» TASK REQUIREMENTS: Could you show all lines in the entries below that contain the string "series"?

» RECORDS SUPPLIED:
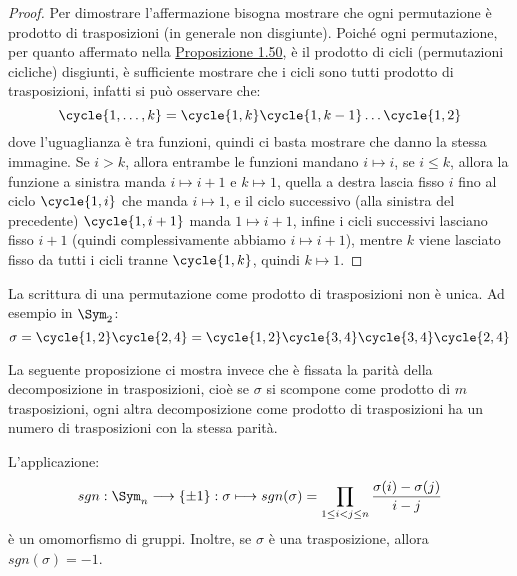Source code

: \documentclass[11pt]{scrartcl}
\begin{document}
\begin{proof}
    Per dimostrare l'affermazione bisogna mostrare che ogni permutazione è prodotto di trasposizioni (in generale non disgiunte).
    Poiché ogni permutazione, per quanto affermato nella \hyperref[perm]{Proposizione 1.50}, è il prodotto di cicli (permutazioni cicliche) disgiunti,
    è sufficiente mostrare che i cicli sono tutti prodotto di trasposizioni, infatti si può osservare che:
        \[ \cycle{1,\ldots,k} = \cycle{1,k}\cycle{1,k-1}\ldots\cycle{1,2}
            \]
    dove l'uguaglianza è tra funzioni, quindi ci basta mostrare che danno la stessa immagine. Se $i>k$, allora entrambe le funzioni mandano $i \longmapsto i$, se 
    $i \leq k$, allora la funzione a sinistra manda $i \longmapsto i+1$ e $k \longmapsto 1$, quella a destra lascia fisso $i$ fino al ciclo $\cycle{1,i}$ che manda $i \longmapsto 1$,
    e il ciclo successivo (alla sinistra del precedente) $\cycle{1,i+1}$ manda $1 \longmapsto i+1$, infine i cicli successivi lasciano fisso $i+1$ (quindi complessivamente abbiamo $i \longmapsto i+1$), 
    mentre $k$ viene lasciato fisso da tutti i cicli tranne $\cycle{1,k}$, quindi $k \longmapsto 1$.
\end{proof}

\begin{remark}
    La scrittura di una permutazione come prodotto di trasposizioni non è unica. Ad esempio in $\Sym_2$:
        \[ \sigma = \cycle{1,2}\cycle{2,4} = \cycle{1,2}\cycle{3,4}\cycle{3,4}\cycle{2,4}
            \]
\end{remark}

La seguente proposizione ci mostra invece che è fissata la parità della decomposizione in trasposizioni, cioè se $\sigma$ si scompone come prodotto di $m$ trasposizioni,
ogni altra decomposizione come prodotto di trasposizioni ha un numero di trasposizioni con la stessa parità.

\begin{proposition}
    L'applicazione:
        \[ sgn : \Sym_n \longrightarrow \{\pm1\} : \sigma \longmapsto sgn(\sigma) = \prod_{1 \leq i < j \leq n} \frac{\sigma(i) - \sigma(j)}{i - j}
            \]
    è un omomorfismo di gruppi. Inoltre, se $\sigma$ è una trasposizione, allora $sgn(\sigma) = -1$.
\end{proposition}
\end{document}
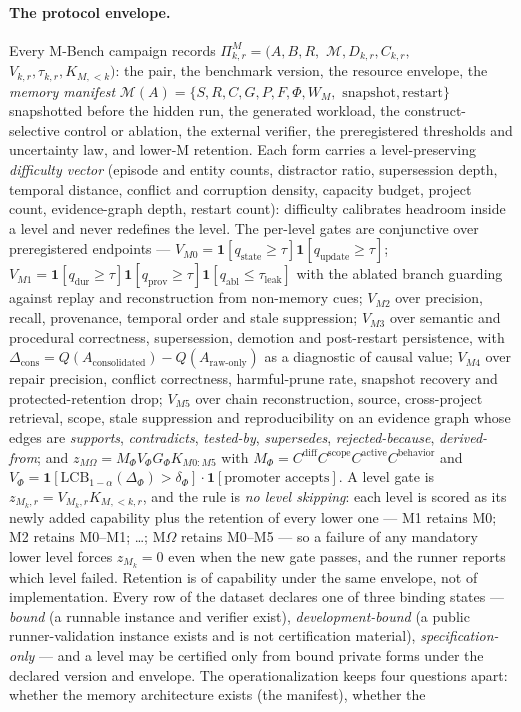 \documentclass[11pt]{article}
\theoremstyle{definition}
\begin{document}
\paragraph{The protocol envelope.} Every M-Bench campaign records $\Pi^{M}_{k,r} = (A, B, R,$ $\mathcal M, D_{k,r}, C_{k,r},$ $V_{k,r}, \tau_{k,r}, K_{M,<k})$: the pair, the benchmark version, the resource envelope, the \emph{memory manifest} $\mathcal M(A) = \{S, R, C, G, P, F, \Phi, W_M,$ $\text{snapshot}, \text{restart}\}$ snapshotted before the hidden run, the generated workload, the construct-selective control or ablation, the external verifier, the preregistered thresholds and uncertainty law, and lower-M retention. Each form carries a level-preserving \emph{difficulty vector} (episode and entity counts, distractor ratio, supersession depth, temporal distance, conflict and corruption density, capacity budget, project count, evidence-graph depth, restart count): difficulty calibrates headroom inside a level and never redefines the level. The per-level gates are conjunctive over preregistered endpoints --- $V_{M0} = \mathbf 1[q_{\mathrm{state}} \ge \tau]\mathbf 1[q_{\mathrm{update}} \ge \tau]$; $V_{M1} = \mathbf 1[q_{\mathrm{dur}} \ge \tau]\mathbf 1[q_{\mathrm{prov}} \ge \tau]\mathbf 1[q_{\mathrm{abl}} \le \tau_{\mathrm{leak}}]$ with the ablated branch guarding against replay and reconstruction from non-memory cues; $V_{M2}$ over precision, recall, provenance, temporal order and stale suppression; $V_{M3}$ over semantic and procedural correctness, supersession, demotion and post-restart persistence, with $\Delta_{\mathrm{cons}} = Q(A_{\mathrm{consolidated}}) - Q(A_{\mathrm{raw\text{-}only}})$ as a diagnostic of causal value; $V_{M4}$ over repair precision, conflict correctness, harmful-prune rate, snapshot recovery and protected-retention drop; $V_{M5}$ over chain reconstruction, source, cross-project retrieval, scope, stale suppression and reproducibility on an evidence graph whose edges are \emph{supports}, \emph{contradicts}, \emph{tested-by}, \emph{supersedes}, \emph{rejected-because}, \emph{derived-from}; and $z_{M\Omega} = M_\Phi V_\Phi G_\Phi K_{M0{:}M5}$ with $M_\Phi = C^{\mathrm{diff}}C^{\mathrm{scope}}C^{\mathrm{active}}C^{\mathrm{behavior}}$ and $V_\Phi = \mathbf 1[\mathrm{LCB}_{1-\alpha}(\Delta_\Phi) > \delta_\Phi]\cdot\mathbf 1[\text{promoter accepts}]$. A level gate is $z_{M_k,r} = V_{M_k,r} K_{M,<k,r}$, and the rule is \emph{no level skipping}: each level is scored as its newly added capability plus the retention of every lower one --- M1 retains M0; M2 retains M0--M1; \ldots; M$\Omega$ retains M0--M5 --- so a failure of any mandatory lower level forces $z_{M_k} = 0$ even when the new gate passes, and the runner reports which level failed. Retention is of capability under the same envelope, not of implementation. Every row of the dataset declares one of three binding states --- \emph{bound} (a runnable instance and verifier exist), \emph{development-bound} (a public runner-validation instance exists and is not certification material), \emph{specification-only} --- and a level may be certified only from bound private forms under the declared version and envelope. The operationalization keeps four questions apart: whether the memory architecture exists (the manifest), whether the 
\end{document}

* * *

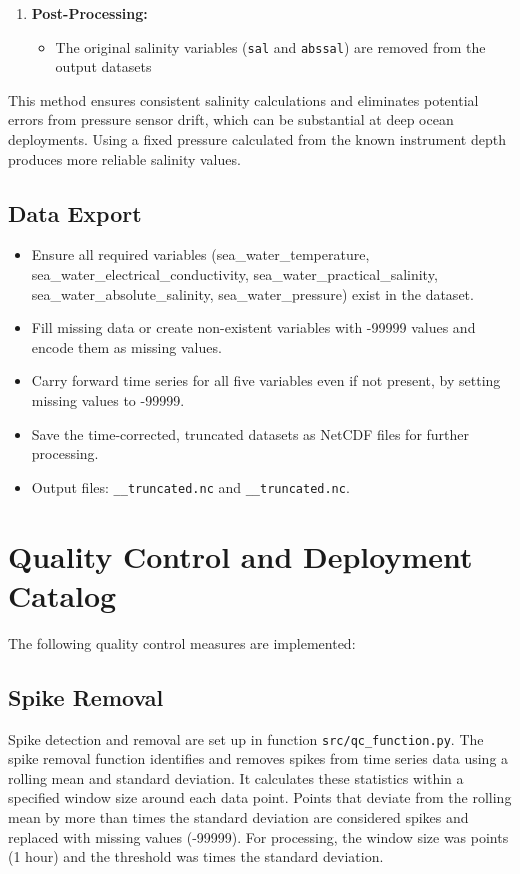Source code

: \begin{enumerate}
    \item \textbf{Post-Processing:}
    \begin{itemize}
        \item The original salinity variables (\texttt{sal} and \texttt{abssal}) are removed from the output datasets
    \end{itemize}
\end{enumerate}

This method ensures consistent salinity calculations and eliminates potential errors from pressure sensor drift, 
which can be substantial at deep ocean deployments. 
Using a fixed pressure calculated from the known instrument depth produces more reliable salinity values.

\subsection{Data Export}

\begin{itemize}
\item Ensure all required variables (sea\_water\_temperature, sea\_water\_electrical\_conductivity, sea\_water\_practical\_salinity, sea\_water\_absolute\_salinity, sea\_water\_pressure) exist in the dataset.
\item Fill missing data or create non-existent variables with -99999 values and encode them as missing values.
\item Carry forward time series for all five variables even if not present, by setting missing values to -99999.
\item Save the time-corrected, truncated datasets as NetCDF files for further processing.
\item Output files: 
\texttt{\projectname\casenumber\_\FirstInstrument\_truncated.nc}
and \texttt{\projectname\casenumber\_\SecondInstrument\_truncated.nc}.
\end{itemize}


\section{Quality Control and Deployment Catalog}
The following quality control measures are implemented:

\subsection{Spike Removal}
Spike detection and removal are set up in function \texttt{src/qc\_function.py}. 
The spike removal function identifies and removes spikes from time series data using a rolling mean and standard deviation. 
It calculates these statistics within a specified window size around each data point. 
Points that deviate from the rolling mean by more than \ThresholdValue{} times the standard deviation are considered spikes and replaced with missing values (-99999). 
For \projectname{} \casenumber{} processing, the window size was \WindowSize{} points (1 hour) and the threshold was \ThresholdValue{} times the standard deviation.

» EXPECTED ANSWER:
\item Carry forward time series for all five variables even if not present, by setting missing values to -99999.
The spike removal function identifies and removes spikes from time series data using a rolling mean and standard deviation. 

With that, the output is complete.